An annual report is required by Gen. Code, § 5499, from foreign corporations for profit-doing business in the state. The defendant filed such a report in July, 1919, after the service, and no doubt would have been ready to bid upon Ohio contracts that seemed to it tempt ing, as it had done in the past. plaintiff contends that these facts show that it was doing business in Ohio when the writ was served. The defendant says that the report was necessary for the ascertainment of taxes due from it for the last financial year, but it may be assumed that the wish to keep open the possibility of further employment

was

a contributing motive. It did nothing, however, and it contends that merely watching from outside for a chance was not enough to bring it into the trap.
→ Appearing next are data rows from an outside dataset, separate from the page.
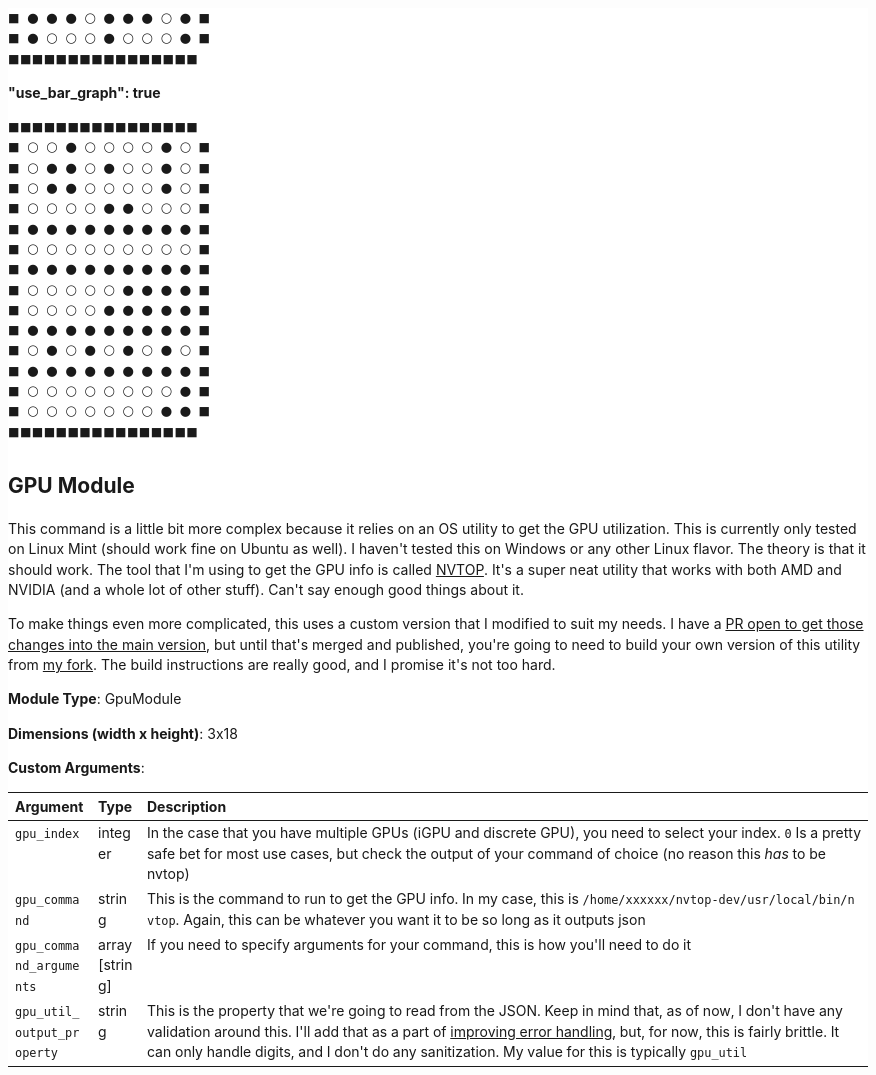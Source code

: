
 ```
⬛ ⚫ ⚫ ⚫ ⚪ ⚫ ⚫ ⚫ ⚪ ⚫ ⬛
⬛ ⚫ ⚪ ⚪ ⚪ ⚫ ⚪ ⚪ ⚪ ⚫ ⬛
⬛⬛⬛⬛⬛⬛⬛⬛⬛⬛⬛⬛⬛⬛⬛⬛
```

**"use_bar_graph": true**
```
⬛⬛⬛⬛⬛⬛⬛⬛⬛⬛⬛⬛⬛⬛⬛⬛
⬛ ⚪ ⚪ ⚫ ⚪ ⚪ ⚪ ⚪ ⚫ ⚪ ⬛
⬛ ⚪ ⚫ ⚫ ⚪ ⚫ ⚪ ⚪ ⚫ ⚪ ⬛
⬛ ⚪ ⚫ ⚫ ⚪ ⚪ ⚪ ⚪ ⚫ ⚪ ⬛
⬛ ⚪ ⚪ ⚪ ⚪ ⚫ ⚫ ⚪ ⚪ ⚪ ⬛
⬛ ⚫ ⚫ ⚫ ⚫ ⚫ ⚫ ⚫ ⚫ ⚫ ⬛
⬛ ⚪ ⚪ ⚪ ⚪ ⚪ ⚪ ⚪ ⚪ ⚪ ⬛
⬛ ⚫ ⚫ ⚫ ⚫ ⚫ ⚫ ⚫ ⚫ ⚫ ⬛
⬛ ⚪ ⚪ ⚪ ⚪ ⚪ ⚫ ⚫ ⚫ ⚫ ⬛
⬛ ⚪ ⚪ ⚪ ⚪ ⚫ ⚫ ⚫ ⚫ ⚫ ⬛
⬛ ⚫ ⚫ ⚫ ⚫ ⚫ ⚫ ⚫ ⚫ ⚫ ⬛
⬛ ⚪ ⚫ ⚪ ⚫ ⚪ ⚫ ⚪ ⚫ ⚪ ⬛
⬛ ⚫ ⚫ ⚫ ⚫ ⚫ ⚫ ⚫ ⚫ ⚫ ⬛
⬛ ⚪ ⚪ ⚪ ⚪ ⚪ ⚪ ⚪ ⚪ ⚫ ⬛
⬛ ⚪ ⚪ ⚪ ⚪ ⚪ ⚪ ⚪ ⚫ ⚫ ⬛
⬛⬛⬛⬛⬛⬛⬛⬛⬛⬛⬛⬛⬛⬛⬛⬛
```

## GPU Module

This command is a little bit more complex because it relies on an OS utility to get the GPU utilization. This is currently only tested on Linux Mint (should work fine on Ubuntu as well). I haven't tested this on Windows or any other Linux flavor. The theory is that it should work. The tool that I'm using to get the GPU info is called [NVTOP](https://github.com/Syllo/nvtop). It's a super neat utility that works with both AMD and NVIDIA (and a whole lot of other stuff). Can't say enough good things about it.

To make things even more complicated, this uses a custom version that I modified to suit my needs. I have a [PR open to get those changes into the main version](https://github.com/Syllo/nvtop/pull/358), but until that's merged and published, you're going to need to build your own version of this utility from [my fork](https://github.com/jwilkins88/nvtop/tree/master). The build instructions are really good, and I promise it's not too hard.

**Module Type**: GpuModule

**Dimensions (width x height)**: 3x18

**Custom Arguments**:

| Argument                   | Type                           | Description                                                                                                                                                                                                                                                                                                                                                      |
| :------------------------- | :----------------------------- | :--------------------------------------------------------------------------------------------------------------------------------------------------------------------------------------------------------------------------------------------------------------------------------------------------------------------------------------------------------------- |
| `gpu_index`                | integer                        | In the case that you have multiple GPUs (iGPU and discrete GPU), you need to select your index. `0` Is a pretty safe bet for most use cases, but check the output of your command of choice (no reason this _has_ to be nvtop)                                                                                                                                   |
| `gpu_command`              | string                         | This is the command to run to get the GPU info. In my case, this is `/home/xxxxxx/nvtop-dev/usr/local/bin/nvtop`. Again, this can be whatever you want it to be so long as it outputs json                                                                                                                                                                       |
| `gpu_command_arguments`    | array[string] | If you need to specify arguments for your command, this is how you'll need to do it                                                                                                                        |
| `gpu_util_output_property` | string                         | This is the property that we're going to read from the JSON. Keep in mind that, as of now, I don't have any validation around this. I'll add that as a part of [improving error handling](#improved-error-handling), but, for now, this is fairly brittle. It can only handle digits, and I don't do any sanitization. My value for this is typically `gpu_util` |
If it had withdrawn from the state, the agency of Nash did not extend to receiving service in a suit upon a contract made and to be performed as this was. Chipman v. Thomas B. Jeffery Co. 251 U. S. 373, 64 L. ed. 314, 40 Sup. Ct. Rep. 172. The defendant relies upon the analogy of that case.

The purpose in requiring the appointment of such an agent is primarily to secure local jurisdiction in respect of business transacted within the state. Of course, when a foreign corporation appoints one, as required by statute, it [216] takes the risk of the construction that will be put upon the statute and the scope of the agency by the state court.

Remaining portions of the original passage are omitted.